**ACTIVITY:**
Lines with "branches" in them are to be located in the listing below and copied.

**DATA EXTRACT:**
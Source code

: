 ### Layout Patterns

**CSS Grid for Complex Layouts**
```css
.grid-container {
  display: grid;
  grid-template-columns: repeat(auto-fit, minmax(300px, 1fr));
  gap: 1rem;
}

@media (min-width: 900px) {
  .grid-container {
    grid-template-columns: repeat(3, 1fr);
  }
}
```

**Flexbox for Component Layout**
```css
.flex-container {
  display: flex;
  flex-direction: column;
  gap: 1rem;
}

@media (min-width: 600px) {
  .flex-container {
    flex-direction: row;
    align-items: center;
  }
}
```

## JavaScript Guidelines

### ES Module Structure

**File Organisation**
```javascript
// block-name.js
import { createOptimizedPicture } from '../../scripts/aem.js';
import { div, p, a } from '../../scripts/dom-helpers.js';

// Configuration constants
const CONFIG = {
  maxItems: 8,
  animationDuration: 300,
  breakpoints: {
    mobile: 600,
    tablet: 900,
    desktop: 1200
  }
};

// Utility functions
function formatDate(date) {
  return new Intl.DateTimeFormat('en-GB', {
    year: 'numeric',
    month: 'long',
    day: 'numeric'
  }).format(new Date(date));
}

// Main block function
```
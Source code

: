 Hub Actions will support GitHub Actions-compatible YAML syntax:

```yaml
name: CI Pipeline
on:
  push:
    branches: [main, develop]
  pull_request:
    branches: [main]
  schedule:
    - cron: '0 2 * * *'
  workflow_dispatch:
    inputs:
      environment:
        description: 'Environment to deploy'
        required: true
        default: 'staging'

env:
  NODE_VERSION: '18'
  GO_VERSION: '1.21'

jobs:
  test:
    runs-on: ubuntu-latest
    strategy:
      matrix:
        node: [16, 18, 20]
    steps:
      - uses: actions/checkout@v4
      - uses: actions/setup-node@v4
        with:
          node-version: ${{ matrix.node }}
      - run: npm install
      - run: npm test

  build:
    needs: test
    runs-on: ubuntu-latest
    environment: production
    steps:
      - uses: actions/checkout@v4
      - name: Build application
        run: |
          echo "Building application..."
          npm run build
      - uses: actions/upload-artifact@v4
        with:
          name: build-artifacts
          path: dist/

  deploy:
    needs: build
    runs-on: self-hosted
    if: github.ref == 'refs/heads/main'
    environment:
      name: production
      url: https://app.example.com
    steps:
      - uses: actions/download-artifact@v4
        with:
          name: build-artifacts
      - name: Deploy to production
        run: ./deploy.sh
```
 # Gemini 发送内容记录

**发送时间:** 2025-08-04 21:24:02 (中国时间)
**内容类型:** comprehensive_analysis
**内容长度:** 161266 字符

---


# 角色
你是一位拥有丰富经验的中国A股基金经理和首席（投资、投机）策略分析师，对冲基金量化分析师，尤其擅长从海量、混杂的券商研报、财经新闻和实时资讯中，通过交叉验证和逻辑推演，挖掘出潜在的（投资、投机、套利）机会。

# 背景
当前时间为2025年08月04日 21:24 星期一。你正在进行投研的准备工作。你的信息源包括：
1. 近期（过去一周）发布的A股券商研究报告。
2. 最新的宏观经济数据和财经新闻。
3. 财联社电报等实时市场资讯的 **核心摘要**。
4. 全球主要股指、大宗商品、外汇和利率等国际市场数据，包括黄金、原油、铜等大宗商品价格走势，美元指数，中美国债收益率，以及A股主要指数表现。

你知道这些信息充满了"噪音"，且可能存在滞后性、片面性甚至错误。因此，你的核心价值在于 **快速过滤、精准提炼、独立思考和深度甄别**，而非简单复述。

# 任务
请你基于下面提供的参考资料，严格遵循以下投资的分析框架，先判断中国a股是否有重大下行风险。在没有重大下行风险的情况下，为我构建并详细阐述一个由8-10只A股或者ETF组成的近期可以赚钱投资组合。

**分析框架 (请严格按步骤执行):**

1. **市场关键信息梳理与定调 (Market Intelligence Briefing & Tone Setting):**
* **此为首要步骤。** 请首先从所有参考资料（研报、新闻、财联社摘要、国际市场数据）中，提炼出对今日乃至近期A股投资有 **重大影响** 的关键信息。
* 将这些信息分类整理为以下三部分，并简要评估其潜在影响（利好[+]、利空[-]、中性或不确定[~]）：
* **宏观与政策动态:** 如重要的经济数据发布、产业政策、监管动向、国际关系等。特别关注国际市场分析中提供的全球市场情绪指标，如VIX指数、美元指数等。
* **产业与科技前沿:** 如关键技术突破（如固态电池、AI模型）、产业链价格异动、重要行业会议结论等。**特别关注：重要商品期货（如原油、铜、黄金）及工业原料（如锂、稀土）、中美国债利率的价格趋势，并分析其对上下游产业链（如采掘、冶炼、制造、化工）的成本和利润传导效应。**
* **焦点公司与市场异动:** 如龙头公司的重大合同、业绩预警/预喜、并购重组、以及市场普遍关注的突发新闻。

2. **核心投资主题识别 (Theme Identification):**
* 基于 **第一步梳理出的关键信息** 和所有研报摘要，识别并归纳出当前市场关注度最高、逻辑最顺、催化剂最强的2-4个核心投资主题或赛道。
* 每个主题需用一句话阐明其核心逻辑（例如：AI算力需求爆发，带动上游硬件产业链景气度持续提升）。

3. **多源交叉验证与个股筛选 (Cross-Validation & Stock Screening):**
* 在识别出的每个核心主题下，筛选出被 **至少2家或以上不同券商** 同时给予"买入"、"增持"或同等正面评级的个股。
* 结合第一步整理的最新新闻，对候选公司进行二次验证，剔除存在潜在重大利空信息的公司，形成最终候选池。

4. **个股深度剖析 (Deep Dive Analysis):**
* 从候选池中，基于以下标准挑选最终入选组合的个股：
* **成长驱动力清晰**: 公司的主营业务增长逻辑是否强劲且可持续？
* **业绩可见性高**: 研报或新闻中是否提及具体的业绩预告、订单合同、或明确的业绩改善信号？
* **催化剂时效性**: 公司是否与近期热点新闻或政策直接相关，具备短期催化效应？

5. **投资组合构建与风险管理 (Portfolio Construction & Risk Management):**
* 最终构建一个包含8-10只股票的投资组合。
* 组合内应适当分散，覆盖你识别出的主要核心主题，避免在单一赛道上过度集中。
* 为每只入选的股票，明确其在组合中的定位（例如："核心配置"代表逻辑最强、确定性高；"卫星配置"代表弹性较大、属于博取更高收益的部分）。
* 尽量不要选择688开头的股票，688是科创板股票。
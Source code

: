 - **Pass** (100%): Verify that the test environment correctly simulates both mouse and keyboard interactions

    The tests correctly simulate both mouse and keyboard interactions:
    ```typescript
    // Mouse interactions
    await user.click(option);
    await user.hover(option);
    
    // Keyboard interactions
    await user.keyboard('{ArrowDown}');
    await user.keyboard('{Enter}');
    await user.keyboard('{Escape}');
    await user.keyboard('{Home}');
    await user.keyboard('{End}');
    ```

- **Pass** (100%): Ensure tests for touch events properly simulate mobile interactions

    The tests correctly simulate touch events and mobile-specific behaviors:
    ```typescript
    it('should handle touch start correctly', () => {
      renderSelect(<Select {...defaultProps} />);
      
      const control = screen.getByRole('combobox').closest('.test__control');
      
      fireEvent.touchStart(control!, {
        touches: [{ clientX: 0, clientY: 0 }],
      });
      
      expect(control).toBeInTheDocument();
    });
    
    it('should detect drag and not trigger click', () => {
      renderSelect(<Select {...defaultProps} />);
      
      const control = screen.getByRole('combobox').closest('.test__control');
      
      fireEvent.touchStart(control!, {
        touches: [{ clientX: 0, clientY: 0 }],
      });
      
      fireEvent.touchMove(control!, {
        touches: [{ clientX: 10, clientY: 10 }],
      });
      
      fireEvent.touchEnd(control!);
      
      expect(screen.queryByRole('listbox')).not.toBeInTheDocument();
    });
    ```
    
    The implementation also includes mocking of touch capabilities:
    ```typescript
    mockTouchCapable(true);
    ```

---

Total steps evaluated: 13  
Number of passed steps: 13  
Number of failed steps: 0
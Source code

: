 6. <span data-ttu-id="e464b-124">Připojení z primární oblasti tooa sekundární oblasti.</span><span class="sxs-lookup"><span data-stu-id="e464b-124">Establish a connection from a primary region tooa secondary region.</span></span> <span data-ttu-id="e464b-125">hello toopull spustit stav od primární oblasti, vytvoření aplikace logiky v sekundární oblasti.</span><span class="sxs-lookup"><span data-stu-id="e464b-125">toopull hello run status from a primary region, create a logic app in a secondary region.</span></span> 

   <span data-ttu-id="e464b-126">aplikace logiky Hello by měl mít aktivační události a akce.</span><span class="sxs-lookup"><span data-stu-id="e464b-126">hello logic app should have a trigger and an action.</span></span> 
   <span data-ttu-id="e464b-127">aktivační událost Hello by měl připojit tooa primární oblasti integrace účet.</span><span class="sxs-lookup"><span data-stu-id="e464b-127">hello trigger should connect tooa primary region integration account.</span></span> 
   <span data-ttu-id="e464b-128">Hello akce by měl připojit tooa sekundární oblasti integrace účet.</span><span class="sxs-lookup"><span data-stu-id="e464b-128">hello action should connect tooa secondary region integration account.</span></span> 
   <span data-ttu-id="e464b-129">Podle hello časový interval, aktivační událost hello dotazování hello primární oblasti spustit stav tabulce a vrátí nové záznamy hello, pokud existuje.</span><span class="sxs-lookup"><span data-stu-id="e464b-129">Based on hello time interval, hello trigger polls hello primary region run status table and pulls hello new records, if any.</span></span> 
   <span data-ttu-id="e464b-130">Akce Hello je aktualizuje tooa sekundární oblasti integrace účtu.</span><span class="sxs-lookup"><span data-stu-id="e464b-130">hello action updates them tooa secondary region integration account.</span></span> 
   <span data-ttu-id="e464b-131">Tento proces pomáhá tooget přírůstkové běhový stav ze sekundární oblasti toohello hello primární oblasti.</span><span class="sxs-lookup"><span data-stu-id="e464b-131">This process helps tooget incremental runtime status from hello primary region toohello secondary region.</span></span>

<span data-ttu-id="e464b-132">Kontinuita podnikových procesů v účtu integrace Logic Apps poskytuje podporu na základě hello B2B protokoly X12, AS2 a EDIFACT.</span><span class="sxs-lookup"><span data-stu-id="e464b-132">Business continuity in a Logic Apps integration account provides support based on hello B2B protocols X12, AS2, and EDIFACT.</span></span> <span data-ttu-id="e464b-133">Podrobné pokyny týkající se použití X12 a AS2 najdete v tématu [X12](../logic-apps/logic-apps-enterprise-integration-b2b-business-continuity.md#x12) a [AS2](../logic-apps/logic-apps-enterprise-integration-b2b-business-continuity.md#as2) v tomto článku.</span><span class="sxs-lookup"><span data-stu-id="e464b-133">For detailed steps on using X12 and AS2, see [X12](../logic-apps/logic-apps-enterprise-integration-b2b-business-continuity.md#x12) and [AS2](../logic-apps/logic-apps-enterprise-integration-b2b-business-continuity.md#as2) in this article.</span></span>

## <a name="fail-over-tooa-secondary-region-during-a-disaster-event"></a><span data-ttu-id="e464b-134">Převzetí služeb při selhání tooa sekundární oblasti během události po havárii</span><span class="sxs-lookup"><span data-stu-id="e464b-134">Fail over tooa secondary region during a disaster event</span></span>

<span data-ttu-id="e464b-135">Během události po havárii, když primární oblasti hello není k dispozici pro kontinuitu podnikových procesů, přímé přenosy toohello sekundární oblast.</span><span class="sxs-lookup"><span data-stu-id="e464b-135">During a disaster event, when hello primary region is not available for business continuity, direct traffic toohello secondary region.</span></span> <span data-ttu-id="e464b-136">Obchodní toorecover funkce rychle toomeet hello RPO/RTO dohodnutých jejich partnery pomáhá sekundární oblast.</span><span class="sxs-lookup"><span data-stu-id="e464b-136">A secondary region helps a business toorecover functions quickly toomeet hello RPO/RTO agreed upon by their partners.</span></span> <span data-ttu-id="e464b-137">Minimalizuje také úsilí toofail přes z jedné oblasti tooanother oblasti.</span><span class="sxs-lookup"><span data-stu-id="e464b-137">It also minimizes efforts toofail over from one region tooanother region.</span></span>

**YOUR SOLUTION:**
    branches: [main, develop]
    branches: [main]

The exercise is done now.